Re: 971's chassis
 

Take a look at previous replies:

Re: 971's chassis
 

I'll take the easy ones. One of the students can get the harder ones. We have weekly Wednesday meetings, so I'll have someone work up some answers then if nobody does before.

3/16"
3.5" pitch diameter. We had one of the students roll a wheel a lot of revolutions and see how far it went to figure out the pitch thickness (is that even a real term?) of the tread.

Re: 971's chassis
 

Based upon our CAD, our drivetrain is at 66.5lbs with battery, electronics, transmissions, etc., 39.3lbs without electronics but with transmissions, and 13.6lbs with only the sheetmetal (belly pan, battery box, and the two siderails).
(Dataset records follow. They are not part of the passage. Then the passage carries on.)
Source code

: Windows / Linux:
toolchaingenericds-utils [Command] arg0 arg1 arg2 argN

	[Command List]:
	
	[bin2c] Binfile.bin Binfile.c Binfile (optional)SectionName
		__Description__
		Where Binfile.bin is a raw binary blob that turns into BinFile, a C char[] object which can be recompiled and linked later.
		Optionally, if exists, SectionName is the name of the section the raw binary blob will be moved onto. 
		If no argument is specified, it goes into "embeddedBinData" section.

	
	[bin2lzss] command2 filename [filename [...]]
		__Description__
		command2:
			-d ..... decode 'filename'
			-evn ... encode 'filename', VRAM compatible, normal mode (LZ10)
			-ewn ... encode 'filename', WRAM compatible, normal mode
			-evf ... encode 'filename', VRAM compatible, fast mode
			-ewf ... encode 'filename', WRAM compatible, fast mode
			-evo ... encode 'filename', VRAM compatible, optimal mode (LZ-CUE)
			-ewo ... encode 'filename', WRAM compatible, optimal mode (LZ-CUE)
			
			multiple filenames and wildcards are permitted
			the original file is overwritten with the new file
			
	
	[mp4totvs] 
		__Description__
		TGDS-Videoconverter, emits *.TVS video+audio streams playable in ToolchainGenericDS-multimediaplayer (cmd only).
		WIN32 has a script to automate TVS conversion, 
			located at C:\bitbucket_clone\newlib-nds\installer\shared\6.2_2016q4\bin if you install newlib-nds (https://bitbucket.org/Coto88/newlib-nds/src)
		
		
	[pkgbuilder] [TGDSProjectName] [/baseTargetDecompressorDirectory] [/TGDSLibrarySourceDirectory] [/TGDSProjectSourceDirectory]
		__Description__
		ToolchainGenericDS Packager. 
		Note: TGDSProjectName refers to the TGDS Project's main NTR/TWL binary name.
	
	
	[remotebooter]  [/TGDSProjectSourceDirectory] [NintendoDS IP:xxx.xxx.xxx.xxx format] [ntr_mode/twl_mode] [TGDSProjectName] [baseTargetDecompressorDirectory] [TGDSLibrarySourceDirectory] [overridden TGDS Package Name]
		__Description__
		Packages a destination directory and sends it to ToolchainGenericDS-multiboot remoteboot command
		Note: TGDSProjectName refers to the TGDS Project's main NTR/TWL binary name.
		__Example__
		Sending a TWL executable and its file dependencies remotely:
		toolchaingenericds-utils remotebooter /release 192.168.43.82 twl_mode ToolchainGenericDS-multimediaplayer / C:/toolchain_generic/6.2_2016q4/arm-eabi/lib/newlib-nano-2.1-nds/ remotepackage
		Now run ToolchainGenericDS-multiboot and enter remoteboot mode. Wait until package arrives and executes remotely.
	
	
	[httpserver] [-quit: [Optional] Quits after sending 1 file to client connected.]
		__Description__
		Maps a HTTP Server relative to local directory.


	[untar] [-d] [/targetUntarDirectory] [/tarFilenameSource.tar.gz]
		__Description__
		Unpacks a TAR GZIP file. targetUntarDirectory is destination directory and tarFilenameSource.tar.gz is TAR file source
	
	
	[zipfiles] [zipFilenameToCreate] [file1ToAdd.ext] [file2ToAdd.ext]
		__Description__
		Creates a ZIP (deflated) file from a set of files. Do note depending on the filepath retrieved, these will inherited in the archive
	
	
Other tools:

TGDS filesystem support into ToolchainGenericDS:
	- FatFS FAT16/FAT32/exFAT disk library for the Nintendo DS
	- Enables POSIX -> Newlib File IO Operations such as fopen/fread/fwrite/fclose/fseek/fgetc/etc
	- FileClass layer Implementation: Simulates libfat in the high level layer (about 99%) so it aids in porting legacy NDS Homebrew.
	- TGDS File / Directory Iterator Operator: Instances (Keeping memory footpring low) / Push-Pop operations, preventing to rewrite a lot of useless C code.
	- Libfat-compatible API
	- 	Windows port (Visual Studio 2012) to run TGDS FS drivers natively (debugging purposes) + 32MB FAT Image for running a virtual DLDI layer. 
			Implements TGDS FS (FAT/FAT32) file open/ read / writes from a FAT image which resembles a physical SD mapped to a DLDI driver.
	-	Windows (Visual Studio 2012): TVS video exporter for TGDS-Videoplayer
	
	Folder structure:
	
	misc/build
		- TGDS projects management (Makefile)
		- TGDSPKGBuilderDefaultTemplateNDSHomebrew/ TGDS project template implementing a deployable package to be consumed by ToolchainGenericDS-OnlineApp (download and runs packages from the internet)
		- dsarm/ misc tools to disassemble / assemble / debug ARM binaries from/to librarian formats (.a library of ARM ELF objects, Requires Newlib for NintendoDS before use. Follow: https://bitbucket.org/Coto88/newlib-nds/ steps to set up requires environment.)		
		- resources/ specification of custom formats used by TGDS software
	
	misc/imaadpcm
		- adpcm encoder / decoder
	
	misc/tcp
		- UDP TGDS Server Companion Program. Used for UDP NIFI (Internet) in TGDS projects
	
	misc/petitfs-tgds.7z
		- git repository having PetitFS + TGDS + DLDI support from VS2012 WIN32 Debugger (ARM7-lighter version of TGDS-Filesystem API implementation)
We have a theoretical free speed of 16.4fps high gear and 8.8 fps low gear.

Re: 971's chassis
 

The tool actually makes two hits. A prepunch hole and the tool that forms the csk. Metal is malleable. Here is a link to show some cool things you can do on a punch press. Take a look at the stiffening rib tool and the Zip Tech.



http://www.wilsontool.com/ProductSub...ng_p_spcl.aspx

Re: 971's chassis
 

Why do you guys run 3/16 drop? I've heard 254 does this as well. With the smaller chassis, we've found that you can completely remove the drop and still have just as great of turning. Our's was actually built for a 0.1 inch drop, but because of the wear on the center wheels after a few matches our drop was basically non existent, and it seemed like our turning and pushing actually improved when this happened. Looking at Chris Hibner's old paper on turning physics, it actually makes sense because with shorter chassis the effective wheelbase is almost identical to the dropped wheelbase on the old size.

Re: 971's chassis
 

From my understanding, Blue Nitrile conveyor tread from mcmaster is very "grippy" and doesnt wear fast. Depending on their wheelbases AND tread width, teams like 1323/254/971 etc use 3/16 drop to minimize wheel scrub. This is because of their previous experiences designing drivetrains utilizing the material.

Re: 971's chassis
 

To be honest, most of it is because we've always done it that way and it hasn't caused us any problems. We ran less drop a number of years ago (2008 ish), and found that because both the front and back wheels could catch the carpet at the same time, the robot didn't handle as consistently. It works well enough, so we haven't messed with it. Nothing is worse than a poor handling robot or a robot that can't turn well.

Re: 971's chassis
 

Ah OK. I was just wondering if you had tried changing with the smaller chassis. We plan on doing alot more testing with this over the summer, because if we can get rid of the rocking and still turn just as well we might just have to do that.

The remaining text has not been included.